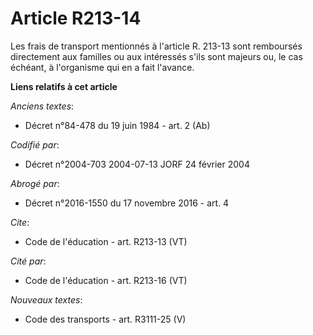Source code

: # Article R213-14

Les frais de transport mentionnés à l'article R. 213-13 sont remboursés directement aux familles ou aux intéressés s'ils sont
majeurs ou, le cas échéant, à l'organisme qui en a fait l'avance.

**Liens relatifs à cet article**

_Anciens textes_:

  - Décret n°84-478 du 19 juin 1984 - art. 2 (Ab)

_Codifié par_:

  - Décret n°2004-703 2004-07-13 JORF 24 février 2004

_Abrogé par_:

  - Décret n°2016-1550 du 17 novembre 2016 - art. 4

_Cite_:

  - Code de l'éducation - art. R213-13 (VT)

_Cité par_:

  - Code de l'éducation - art. R213-16 (VT)

_Nouveaux textes_:

  - Code des transports - art. R3111-25 (V)
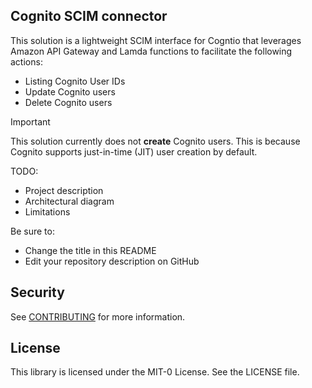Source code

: ## Cognito SCIM connector

This solution is a lightweight SCIM interface for Cogntio that leverages Amazon API Gateway and Lamda functions to facilitate the following actions: 
- Listing Cognito User IDs
- Update Cognito users
- Delete Cognito users

>[!IMPORTANT]
> This solution currently does not **create** Cognito users. This is because Cognito supports just-in-time (JIT) user creation by default.


TODO: 
- Project description
- Architectural diagram
- Limitations

Be sure to:

* Change the title in this README
* Edit your repository description on GitHub

## Security

See [CONTRIBUTING](CONTRIBUTING.md#security-issue-notifications) for more information.

## License

This library is licensed under the MIT-0 License. See the LICENSE file.

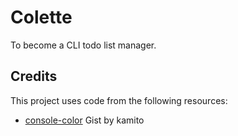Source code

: # Colette

To become a CLI todo list manager.

## Credits

This project uses code from the following resources:
* [console-color](https://gist.github.com/kamito/704813) Gist by kamito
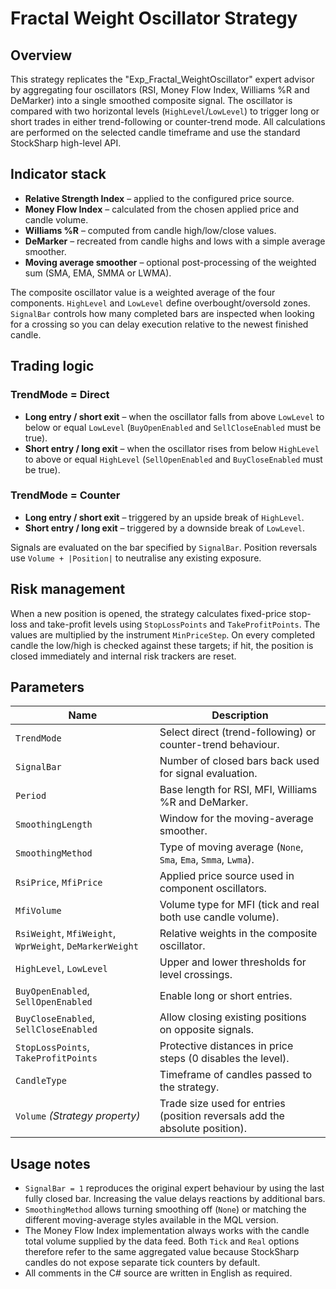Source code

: # Fractal Weight Oscillator Strategy

## Overview
This strategy replicates the "Exp_Fractal_WeightOscillator" expert advisor by
aggregating four oscillators (RSI, Money Flow Index, Williams %R and DeMarker)
into a single smoothed composite signal. The oscillator is compared with two
horizontal levels (`HighLevel`/`LowLevel`) to trigger long or short trades in
either trend-following or counter-trend mode. All calculations are performed on
the selected candle timeframe and use the standard StockSharp high-level API.

## Indicator stack
- **Relative Strength Index** – applied to the configured price source.
- **Money Flow Index** – calculated from the chosen applied price and candle
  volume.
- **Williams %R** – computed from candle high/low/close values.
- **DeMarker** – recreated from candle highs and lows with a simple average
  smoother.
- **Moving average smoother** – optional post-processing of the weighted sum
  (SMA, EMA, SMMA or LWMA).

The composite oscillator value is a weighted average of the four components.
`HighLevel` and `LowLevel` define overbought/oversold zones. `SignalBar`
controls how many completed bars are inspected when looking for a crossing so
you can delay execution relative to the newest finished candle.

## Trading logic
### TrendMode = Direct
- **Long entry / short exit** – when the oscillator falls from above
  `LowLevel` to below or equal `LowLevel` (`BuyOpenEnabled` and
  `SellCloseEnabled` must be true).
- **Short entry / long exit** – when the oscillator rises from below
  `HighLevel` to above or equal `HighLevel` (`SellOpenEnabled` and
  `BuyCloseEnabled` must be true).

### TrendMode = Counter
- **Long entry / short exit** – triggered by an upside break of `HighLevel`.
- **Short entry / long exit** – triggered by a downside break of `LowLevel`.

Signals are evaluated on the bar specified by `SignalBar`. Position reversals
use `Volume + |Position|` to neutralise any existing exposure.

## Risk management
When a new position is opened, the strategy calculates fixed-price stop-loss
and take-profit levels using `StopLossPoints` and `TakeProfitPoints`. The
values are multiplied by the instrument `MinPriceStep`. On every completed
candle the low/high is checked against these targets; if hit, the position is
closed immediately and internal risk trackers are reset.

## Parameters
| Name | Description |
| ---- | ----------- |
| `TrendMode` | Select direct (trend-following) or counter-trend behaviour. |
| `SignalBar` | Number of closed bars back used for signal evaluation. |
| `Period` | Base length for RSI, MFI, Williams %R and DeMarker. |
| `SmoothingLength` | Window for the moving-average smoother. |
| `SmoothingMethod` | Type of moving average (`None`, `Sma`, `Ema`, `Smma`, `Lwma`). |
| `RsiPrice`, `MfiPrice` | Applied price source used in component oscillators. |
| `MfiVolume` | Volume type for MFI (tick and real both use candle volume). |
| `RsiWeight`, `MfiWeight`, `WprWeight`, `DeMarkerWeight` | Relative weights in the composite oscillator. |
| `HighLevel`, `LowLevel` | Upper and lower thresholds for level crossings. |
| `BuyOpenEnabled`, `SellOpenEnabled` | Enable long or short entries. |
| `BuyCloseEnabled`, `SellCloseEnabled` | Allow closing existing positions on opposite signals. |
| `StopLossPoints`, `TakeProfitPoints` | Protective distances in price steps (0 disables the level). |
| `CandleType` | Timeframe of candles passed to the strategy. |
| `Volume` *(Strategy property)* | Trade size used for entries (position reversals add the absolute position). |

## Usage notes
- `SignalBar = 1` reproduces the original expert behaviour by using the last
  fully closed bar. Increasing the value delays reactions by additional bars.
- `SmoothingMethod` allows turning smoothing off (`None`) or matching the
  different moving-average styles available in the MQL version.
- The Money Flow Index implementation always works with the candle total
  volume supplied by the data feed. Both `Tick` and `Real` options therefore
  refer to the same aggregated value because StockSharp candles do not expose
  separate tick counters by default.
- All comments in the C# source are written in English as required.
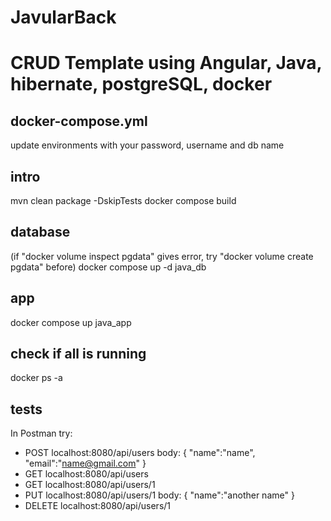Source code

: # JavularBack
# CRUD Template using Angular, Java, hibernate, postgreSQL, docker

## docker-compose.yml
update environments with your password, username and db name

## intro
mvn clean package -DskipTests
docker compose build

## database
(if "docker volume inspect pgdata" gives error, try "docker volume create pgdata" before)
docker compose up -d java_db

## app 
docker compose up java_app

## check if all is running 
docker ps -a

## tests
In Postman try: 
- POST localhost:8080/api/users
body: 
{
    "name":"name",
    "email":"name@gmail.com"
}
- GET localhost:8080/api/users
- GET localhost:8080/api/users/1
- PUT localhost:8080/api/users/1
body: 
{
    "name":"another name"
}
- DELETE localhost:8080/api/users/1
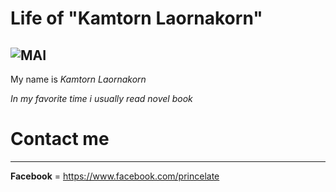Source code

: # Life of "Kamtorn Laornakorn"
![MAI](https://scontent-b-sin.xx.fbcdn.net/hphotos-xpa1/v/t1.0-9/1551514_978425752202767_7094705096759231715_n.jpg?oh=38db25bca6688a48b2e51cc8d9a8ad46&oe=55217C5D)
------
My name is _Kamtorn Laornakorn_

_In my favorite time i usually read novel book_

# Contact me
-----
**Facebook** = <https://www.facebook.com/princelate>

————————

- **ABOUT THIS TASK**:
Every line above should be copied exactly, apart from any pictures.

- **WRITTEN REPLY**:
Source code

: # Article R213-14

Les frais de transport mentionnés à l'article R. 213-13 sont remboursés directement aux familles ou aux intéressés s'ils sont
majeurs ou, le cas échéant, à l'organisme qui en a fait l'avance.

**Liens relatifs à cet article**

_Anciens textes_:

  - Décret n°84-478 du 19 juin 1984 - art. 2 (Ab)

_Codifié par_:

  - Décret n°2004-703 2004-07-13 JORF 24 février 2004

_Abrogé par_:

  - Décret n°2016-1550 du 17 novembre 2016 - art. 4

_Cite_:

  - Code de l'éducation - art. R213-13 (VT)

_Cité par_:

  - Code de l'éducation - art. R213-16 (VT)

_Nouveaux textes_:

  - Code des transports - art. R3111-25 (V)
Source code

: ## Cognito SCIM connector

This solution is a lightweight SCIM interface for Cogntio that leverages Amazon API Gateway and Lamda functions to facilitate the following actions: 
- Listing Cognito User IDs
- Update Cognito users
- Delete Cognito users

>[!IMPORTANT]
> This solution currently does not **create** Cognito users. This is because Cognito supports just-in-time (JIT) user creation by default.


TODO: 
- Project description
- Architectural diagram
- Limitations

Be sure to:

* Change the title in this README
* Edit your repository description on GitHub

## Security

See [CONTRIBUTING](CONTRIBUTING.md#security-issue-notifications) for more information.

## License

This library is licensed under the MIT-0 License. See the LICENSE file.

Source code

: # Colette

To become a CLI todo list manager.

## Credits

This project uses code from the following resources:
* [console-color](https://gist.github.com/kamito/704813) Gist by kamito
Source code

: # Fractal Weight Oscillator Strategy

## Overview
This strategy replicates the "Exp_Fractal_WeightOscillator" expert advisor by
aggregating four oscillators (RSI, Money Flow Index, Williams %R and DeMarker)
into a single smoothed composite signal. The oscillator is compared with two
horizontal levels (`HighLevel`/`LowLevel`) to trigger long or short trades in
either trend-following or counter-trend mode. All calculations are performed on
the selected candle timeframe and use the standard StockSharp high-level API.

## Indicator stack
- **Relative Strength Index** – applied to the configured price source.
- **Money Flow Index** – calculated from the chosen applied price and candle
  volume.
- **Williams %R** – computed from candle high/low/close values.
- **DeMarker** – recreated from candle highs and lows with a simple average
  smoother.
- **Moving average smoother** – optional post-processing of the weighted sum
  (SMA, EMA, SMMA or LWMA).

The composite oscillator value is a weighted average of the four components.
`HighLevel` and `LowLevel` define overbought/oversold zones. `SignalBar`
controls how many completed bars are inspected when looking for a crossing so
you can delay execution relative to the newest finished candle.

## Trading logic
### TrendMode = Direct
- **Long entry / short exit** – when the oscillator falls from above
  `LowLevel` to below or equal `LowLevel` (`BuyOpenEnabled` and
  `SellCloseEnabled` must be true).
- **Short entry / long exit** – when the oscillator rises from below
  `HighLevel` to above or equal `HighLevel` (`SellOpenEnabled` and
  `BuyCloseEnabled` must be true).

### TrendMode = Counter
- **Long entry / short exit** – triggered by an upside break of `HighLevel`.
- **Short entry / long exit** – triggered by a downside break of `LowLevel`.

Signals are evaluated on the bar specified by `SignalBar`. Position reversals
use `Volume + |Position|` to neutralise any existing exposure.

## Risk management
When a new position is opened, the strategy calculates fixed-price stop-loss
and take-profit levels using `StopLossPoints` and `TakeProfitPoints`. The
values are multiplied by the instrument `MinPriceStep`. On every completed
candle the low/high is checked against these targets; if hit, the position is
closed immediately and internal risk trackers are reset.

## Parameters
| Name | Description |
| ---- | ----------- |
| `TrendMode` | Select direct (trend-following) or counter-trend behaviour. |
| `SignalBar` | Number of closed bars back used for signal evaluation. |
| `Period` | Base length for RSI, MFI, Williams %R and DeMarker. |
| `SmoothingLength` | Window for the moving-average smoother. |
| `SmoothingMethod` | Type of moving average (`None`, `Sma`, `Ema`, `Smma`, `Lwma`). |
| `RsiPrice`, `MfiPrice` | Applied price source used in component oscillators. |
| `MfiVolume` | Volume type for MFI (tick and real both use candle volume). |
| `RsiWeight`, `MfiWeight`, `WprWeight`, `DeMarkerWeight` | Relative weights in the composite oscillator. |
| `HighLevel`, `LowLevel` | Upper and lower thresholds for level crossings. |
| `BuyOpenEnabled`, `SellOpenEnabled` | Enable long or short entries. |
| `BuyCloseEnabled`, `SellCloseEnabled` | Allow closing existing positions on opposite signals. |
| `StopLossPoints`, `TakeProfitPoints` | Protective distances in price steps (0 disables the level). |
| `CandleType` | Timeframe of candles passed to the strategy. |
| `Volume` *(Strategy property)* | Trade size used for entries (position reversals add the absolute position). |

## Usage notes
- `SignalBar = 1` reproduces the original expert behaviour by using the last
  fully closed bar. Increasing the value delays reactions by additional bars.
- `SmoothingMethod` allows turning smoothing off (`None`) or matching the
  different moving-average styles available in the MQL version.
- The Money Flow Index implementation always works with the candle total
  volume supplied by the data feed. Both `Tick` and `Real` options therefore
  refer to the same aggregated value because StockSharp candles do not expose
  separate tick counters by default.
- All comments in the C# source are written in English as required.
Source code

: # JavularBack
# CRUD Template using Angular, Java, hibernate, postgreSQL, docker

## docker-compose.yml
update environments with your password, username and db name

## intro
mvn clean package -DskipTests
docker compose build

## database
(if "docker volume inspect pgdata" gives error, try "docker volume create pgdata" before)
docker compose up -d java_db

## app 
docker compose up java_app

## check if all is running 
docker ps -a

## tests
In Postman try: 
- POST localhost:8080/api/users
body: 
{
    "name":"name",
    "email":"name@gmail.com"
}
- GET localhost:8080/api/users
- GET localhost:8080/api/users/1
- PUT localhost:8080/api/users/1
body: 
{
    "name":"another name"
}
- DELETE localhost:8080/api/users/1
Source code

: # Life of "Kamtorn Laornakorn"
![MAI](https://scontent-b-sin.xx.fbcdn.net/hphotos-xpa1/v/t1.0-9/1551514_978425752202767_7094705096759231715_n.jpg?oh=38db25bca6688a48b2e51cc8d9a8ad46&oe=55217C5D)
------
My name is _Kamtorn Laornakorn_

_In my favorite time i usually read novel book_

# Contact me
-----
**Facebook** = <https://www.facebook.com/princelate>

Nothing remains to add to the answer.